Students at Lancaster University

Term 2: Optional modules

Term 2 allows for specialism in either advanced technical or application areas. Applications offered are those for which there is a considerable demand for data scientists. Subject-specific experts from across the University will deliver the specific pathways. We currently provide pathways in:

The available modules build upon the core set and have a prerequisite level of skills and knowledge.

Business intelligence pathway

Accordion

  • Forecasting

    Every managerial decision concerned with future actions is based upon a prediction of some aspects of the future.
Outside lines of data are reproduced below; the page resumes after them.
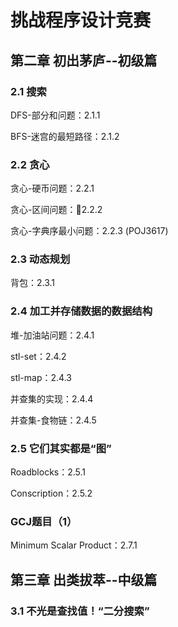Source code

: # 挑战程序设计竞赛
## 第二章 初出茅庐--初级篇
### 2.1 搜索
DFS-部分和问题：2.1.1

BFS-迷宫的最短路径：2.1.2

### 2.2 贪心
贪心-硬币问题：2.2.1

贪心-区间问题：2.2.2

贪心-字典序最小问题：2.2.3 (POJ3617)
### 2.3 动态规划
背包：2.3.1

### 2.4 加工并存储数据的数据结构
堆-加油站问题：2.4.1

stl-set：2.4.2

stl-map：2.4.3

并查集的实现：2.4.4

并查集-食物链：2.4.5

### 2.5 它们其实都是“图”
Roadblocks：2.5.1

Conscription：2.5.2


### GCJ题目（1）
Minimum Scalar Product：2.7.1

## 第三章 出类拔萃--中级篇
### 3.1 不光是查找值！“二分搜索”

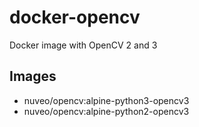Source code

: # docker-opencv
Docker image with OpenCV 2 and 3

## Images

- nuveo/opencv:alpine-python3-opencv3
- nuveo/opencv:alpine-python2-opencv3
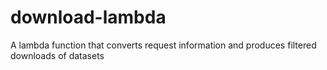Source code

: # download-lambda
A lambda function that converts request information and produces filtered downloads of datasets
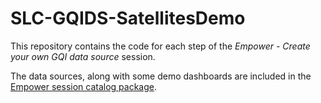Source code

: # SLC-GQIDS-SatellitesDemo

This repository contains the code for each step of the *Empower - Create your own GQI data source* session.

The data sources, along with some demo dashboards are included in the [Empower session catalog package](https://catalog.dataminer.services/details/ec6d3754-bc8e-4be5-b78a-16a06e27726d).
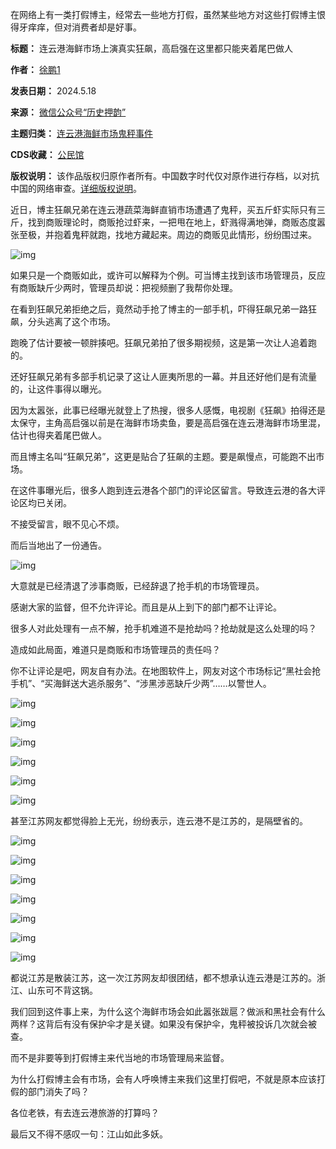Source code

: 在网络上有一类打假博主，经常去一些地方打假，虽然某些地方对这些打假博主恨得牙痒痒，但对消费者却是好事。




**标题：** 连云港海鲜市场上演真实狂飙，高启强在这里都只能夹着尾巴做人  

**作者：** [徐鹏1](https://chinadigitaltimes.net/space/历史押韵)  

**发表日期：** 2024.5.18  

**来源：** [微信公众号“历史押韵”](https://web.archive.org/web/https://mp.weixin.qq.com/s/5VbEZgz0_gzS8r19dBu18A)  

**主题归类：** [连云港海鲜市场鬼秤事件](https://chinadigitaltimes.net/space/连云港海鲜市场鬼秤事件)  

**CDS收藏：** [公民馆](https://chinadigitaltimes.net/space/%E5%85%AC%E6%B0%91%E9%A6%86)  

**版权说明：** 该作品版权归原作者所有。中国数字时代仅对原作进行存档，以对抗中国的网络审查。[详细版权说明](https://chinadigitaltimes.net/chinese/copyright)。


近日，博主狂飙兄弟在连云港蔬菜海鲜直销市场遭遇了鬼秤，买五斤虾实际只有三斤，找到商贩理论时，商贩抢过虾来，一把甩在地上，虾溅得满地弹，商贩态度嚣张至极，并抱着鬼秤就跑，找地方藏起来。周边的商贩见此情形，纷纷围过来。


![img](https://chinadigitaltimes.net/chinese/files/2024/05/post-708065-664b6071ccad2.)


如果只是一个商贩如此，或许可以解释为个例。可当博主找到该市场管理员，反应有商贩缺斤少两时，管理员却说：把视频删了我帮你处理。


在看到狂飙兄弟拒绝之后，竟然动手抢了博主的一部手机，吓得狂飙兄弟一路狂飙，分头逃离了这个市场。


跑晚了估计要被一顿胖揍吧。狂飙兄弟拍了很多期视频，这是第一次让人追着跑的。


还好狂飙兄弟有多部手机记录了这让人匪夷所思的一幕。并且还好他们是有流量的，让这件事得以曝光。


因为太嚣张，此事已经曝光就登上了热搜，很多人感慨，电视剧《狂飙》拍得还是太保守，主角高启强以前是在海鲜市场卖鱼，要是高启强在连云港海鲜市场里混，估计也得夹着尾巴做人。


而且博主名叫“狂飙兄弟”，这更是贴合了狂飙的主题。要是飙慢点，可能跑不出市场。


在这件事曝光后，很多人跑到连云港各个部门的评论区留言。导致连云港的各大评论区均已关闭。


不接受留言，眼不见心不烦。


而后当地出了一份通告。


![img](https://chinadigitaltimes.net/chinese/files/2024/05/post-708065-664b6071ec7d4.)


大意就是已经清退了涉事商贩，已经辞退了抢手机的市场管理员。


感谢大家的监督，但不允许评论。而且是从上到下的部门都不让评论。


很多人对此处理有一点不解，抢手机难道不是抢劫吗？抢劫就是这么处理的吗？


造成如此局面，难道只是商贩和市场管理员的责任吗？


你不让评论是吧，网友自有办法。在地图软件上，网友对这个市场标记“黑社会抢手机”、“买海鲜送大逃杀服务”、“涉黑涉恶缺斤少两”……以警世人。


![img](https://chinadigitaltimes.net/chinese/files/2024/05/post-708065-664b60721d1f5.)


![img](https://chinadigitaltimes.net/chinese/files/2024/05/post-708065-664b6072410bc.)


![img](https://chinadigitaltimes.net/chinese/files/2024/05/post-708065-664b60725bdc1.)


![img](https://chinadigitaltimes.net/chinese/files/2024/05/post-708065-664b607277259.)


![img](https://chinadigitaltimes.net/chinese/files/2024/05/post-708065-664b607294dbd.)


![img](https://chinadigitaltimes.net/chinese/files/2024/05/post-708065-664b6072b35cb.)


甚至江苏网友都觉得脸上无光，纷纷表示，连云港不是江苏的，是隔壁省的。


![img](https://chinadigitaltimes.net/chinese/files/2024/05/post-708065-664b6072d42b3.)


![img](https://chinadigitaltimes.net/chinese/files/2024/05/post-708065-664b6072ec161.)


![img](https://chinadigitaltimes.net/chinese/files/2024/05/post-708065-664b6073152fc.)


![img](https://chinadigitaltimes.net/chinese/files/2024/05/post-708065-664b60732c273.)


![img](https://chinadigitaltimes.net/chinese/files/2024/05/post-708065-664b6073466fa.)


![img](https://chinadigitaltimes.net/chinese/files/2024/05/post-708065-664b60736382c.)


![img](https://chinadigitaltimes.net/chinese/files/2024/05/post-708065-664b60737fb50.)


都说江苏是散装江苏，这一次江苏网友却很团结，都不想承认连云港是江苏的。浙江、山东可不背这锅。


我们回到这件事上来，为什么这个海鲜市场会如此嚣张跋扈？做派和黑社会有什么两样？这背后有没有保护伞才是关键。如果没有保护伞，鬼秤被投诉几次就会被查。


而不是非要等到打假博主来代当地的市场管理局来监督。


为什么打假博主会有市场，会有人呼唤博主来我们这里打假吧，不就是原本应该打假的部门消失了吗？


各位老铁，有去连云港旅游的打算吗？


最后又不得不感叹一句：江山如此多妖。

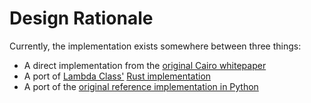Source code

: # Design Rationale #

Currently, the implementation exists somewhere between three things:

 - A direct implementation from the [original Cairo whitepaper](https://eprint.iacr.org/2021/1063.pdf)
 - A port of [Lambda Class'](https://lambdaclass.com) [Rust implementation](https://github.com/lambdaclass/cairo-vm)
 - A port of the [original reference implementation in Python](https://github.com/starkware-libs/cairo-lang)


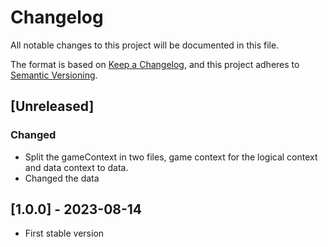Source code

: # Changelog

All notable changes to this project will be documented in this file.

The format is based on [Keep a Changelog](https://keepachangelog.com/en/1.0.0/),
and this project adheres to [Semantic Versioning](https://semver.org/spec/v2.0.0.html).

## [Unreleased]

### Changed
- Split the gameContext in two files, game context for the logical context and data context to data.
- Changed the data

## [1.0.0] - 2023-08-14
- First stable version

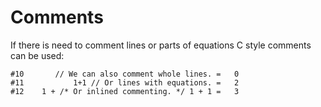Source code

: Comments
========

If there is need to comment lines or parts of equations C style comments can be
used:

    #10       // We can also comment whole lines. =   0
    #11           1+1 // Or lines with equations. =   2
    #12    1 + /* Or inlined commenting. */ 1 + 1 =   3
Therefore Forecasting plays an important role in enhancing managerial decision making.

    After introducing the topic of forecasting in organisations, time series patterns and simple forecasting methods (naïve and moving averages) are explored. Then, the extrapolative forecasting methods of exponential smoothing and ARIMA models are considered. A detailed treatment of causal modelling follows, with a full evaluation of the estimated models. Forecasting applications in operations and marketing are then discussed. The module ends with an examination of judgmental forecasting and how forecasting can best be improved in an organisational context. Assessment is through a report aimed at extending and evaluating student learning in causal modelling and time series analysis.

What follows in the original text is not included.